**TASK INSTRUCTIONS**:
Your response should match the records line for line.

[INFORMATION PROVIDED — start]

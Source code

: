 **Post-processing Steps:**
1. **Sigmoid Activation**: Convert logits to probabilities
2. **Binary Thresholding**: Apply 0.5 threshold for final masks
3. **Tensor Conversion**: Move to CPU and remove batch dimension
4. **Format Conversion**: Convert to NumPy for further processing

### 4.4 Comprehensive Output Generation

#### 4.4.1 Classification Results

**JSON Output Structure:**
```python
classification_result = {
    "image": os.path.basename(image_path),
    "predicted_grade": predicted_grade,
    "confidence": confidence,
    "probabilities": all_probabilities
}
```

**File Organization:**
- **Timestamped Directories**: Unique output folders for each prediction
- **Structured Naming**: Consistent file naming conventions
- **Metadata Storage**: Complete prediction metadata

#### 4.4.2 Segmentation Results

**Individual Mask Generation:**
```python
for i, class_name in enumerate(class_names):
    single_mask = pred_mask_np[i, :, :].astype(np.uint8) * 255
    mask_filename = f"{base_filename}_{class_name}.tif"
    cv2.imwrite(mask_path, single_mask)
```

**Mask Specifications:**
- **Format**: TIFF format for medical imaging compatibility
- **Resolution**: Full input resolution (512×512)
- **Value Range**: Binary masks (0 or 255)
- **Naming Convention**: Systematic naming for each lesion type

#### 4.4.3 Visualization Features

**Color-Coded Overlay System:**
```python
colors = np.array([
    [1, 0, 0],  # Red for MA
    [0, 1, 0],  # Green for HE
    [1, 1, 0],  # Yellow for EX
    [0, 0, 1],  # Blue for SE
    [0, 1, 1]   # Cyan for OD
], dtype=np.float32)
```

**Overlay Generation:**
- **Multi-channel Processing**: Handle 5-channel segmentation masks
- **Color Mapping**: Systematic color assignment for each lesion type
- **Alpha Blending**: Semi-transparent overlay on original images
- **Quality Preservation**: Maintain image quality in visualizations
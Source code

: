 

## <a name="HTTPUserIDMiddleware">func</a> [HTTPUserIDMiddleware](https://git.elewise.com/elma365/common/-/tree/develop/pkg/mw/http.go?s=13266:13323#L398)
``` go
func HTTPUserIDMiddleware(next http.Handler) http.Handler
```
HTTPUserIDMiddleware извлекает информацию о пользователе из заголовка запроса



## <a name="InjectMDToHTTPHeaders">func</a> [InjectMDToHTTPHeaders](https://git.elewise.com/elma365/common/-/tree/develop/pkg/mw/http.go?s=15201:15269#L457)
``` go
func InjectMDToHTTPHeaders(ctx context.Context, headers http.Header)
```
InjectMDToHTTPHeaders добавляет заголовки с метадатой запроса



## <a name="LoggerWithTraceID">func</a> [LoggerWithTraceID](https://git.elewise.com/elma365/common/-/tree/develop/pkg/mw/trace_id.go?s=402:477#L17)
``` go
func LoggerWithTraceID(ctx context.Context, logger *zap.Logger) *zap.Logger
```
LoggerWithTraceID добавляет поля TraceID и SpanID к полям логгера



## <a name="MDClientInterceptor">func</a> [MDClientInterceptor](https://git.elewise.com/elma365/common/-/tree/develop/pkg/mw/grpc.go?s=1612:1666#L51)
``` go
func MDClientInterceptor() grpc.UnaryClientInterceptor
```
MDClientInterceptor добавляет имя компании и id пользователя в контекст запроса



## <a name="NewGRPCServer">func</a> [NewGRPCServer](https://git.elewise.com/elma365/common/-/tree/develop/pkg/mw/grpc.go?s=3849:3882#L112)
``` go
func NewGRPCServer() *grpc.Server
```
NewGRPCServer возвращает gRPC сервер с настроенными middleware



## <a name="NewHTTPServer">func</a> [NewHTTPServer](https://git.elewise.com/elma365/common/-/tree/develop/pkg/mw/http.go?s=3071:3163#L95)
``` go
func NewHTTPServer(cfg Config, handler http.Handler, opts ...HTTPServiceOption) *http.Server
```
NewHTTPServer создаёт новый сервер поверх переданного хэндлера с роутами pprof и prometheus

[INFORMATION PROVIDED — finish]

**WORKED SOLUTION**:
Source code

: **Post-processing Steps:**
1. **Sigmoid Activation**: Convert logits to probabilities
2. **Binary Thresholding**: Apply 0.5 threshold for final masks
3. **Tensor Conversion**: Move to CPU and remove batch dimension
4. **Format Conversion**: Convert to NumPy for further processing

### 4.4 Comprehensive Output Generation

#### 4.4.1 Classification Results

**JSON Output Structure:**
```python
classification_result = {
    "image": os.path.basename(image_path),
    "predicted_grade": predicted_grade,
    "confidence": confidence,
    "probabilities": all_probabilities
}
```

**File Organization:**
- **Timestamped Directories**: Unique output folders for each prediction
- **Structured Naming**: Consistent file naming conventions
- **Metadata Storage**: Complete prediction metadata

#### 4.4.2 Segmentation Results

**Individual Mask Generation:**
```python
for i, class_name in enumerate(class_names):
    single_mask = pred_mask_np[i, :, :].astype(np.uint8) * 255
    mask_filename = f"{base_filename}_{class_name}.tif"
    cv2.imwrite(mask_path, single_mask)
```

**Mask Specifications:**
- **Format**: TIFF format for medical imaging compatibility
- **Resolution**: Full input resolution (512×512)
- **Value Range**: Binary masks (0 or 255)
- **Naming Convention**: Systematic naming for each lesion type

#### 4.4.3 Visualization Features

**Color-Coded Overlay System:**
```python
colors = np.array([
    [1, 0, 0],  # Red for MA
    [0, 1, 0],  # Green for HE
    [1, 1, 0],  # Yellow for EX
    [0, 0, 1],  # Blue for SE
    [0, 1, 1]   # Cyan for OD
], dtype=np.float32)
```

**Overlay Generation:**
- **Multi-channel Processing**: Handle 5-channel segmentation masks
- **Color Mapping**: Systematic color assignment for each lesion type
- **Alpha Blending**: Semi-transparent overlay on original images
- **Quality Preservation**: Maintain image quality in visualizations
Source code

: 

## <a name="HTTPUserIDMiddleware">func</a> [HTTPUserIDMiddleware](https://git.elewise.com/elma365/common/-/tree/develop/pkg/mw/http.go?s=13266:13323#L398)
``` go
func HTTPUserIDMiddleware(next http.Handler) http.Handler
```
HTTPUserIDMiddleware извлекает информацию о пользователе из заголовка запроса



## <a name="InjectMDToHTTPHeaders">func</a> [InjectMDToHTTPHeaders](https://git.elewise.com/elma365/common/-/tree/develop/pkg/mw/http.go?s=15201:15269#L457)
``` go
func InjectMDToHTTPHeaders(ctx context.Context, headers http.Header)
```
InjectMDToHTTPHeaders добавляет заголовки с метадатой запроса



## <a name="LoggerWithTraceID">func</a> [LoggerWithTraceID](https://git.elewise.com/elma365/common/-/tree/develop/pkg/mw/trace_id.go?s=402:477#L17)
``` go
func LoggerWithTraceID(ctx context.Context, logger *zap.Logger) *zap.Logger
```
LoggerWithTraceID добавляет поля TraceID и SpanID к полям логгера



## <a name="MDClientInterceptor">func</a> [MDClientInterceptor](https://git.elewise.com/elma365/common/-/tree/develop/pkg/mw/grpc.go?s=1612:1666#L51)
``` go
func MDClientInterceptor() grpc.UnaryClientInterceptor
```
MDClientInterceptor добавляет имя компании и id пользователя в контекст запроса



## <a name="NewGRPCServer">func</a> [NewGRPCServer](https://git.elewise.com/elma365/common/-/tree/develop/pkg/mw/grpc.go?s=3849:3882#L112)
``` go
func NewGRPCServer() *grpc.Server
```
NewGRPCServer возвращает gRPC сервер с настроенными middleware



## <a name="NewHTTPServer">func</a> [NewHTTPServer](https://git.elewise.com/elma365/common/-/tree/develop/pkg/mw/http.go?s=3071:3163#L95)
``` go
func NewHTTPServer(cfg Config, handler http.Handler, opts ...HTTPServiceOption) *http.Server
```
NewHTTPServer создаёт новый сервер поверх переданного хэндлера с роутами pprof и prometheus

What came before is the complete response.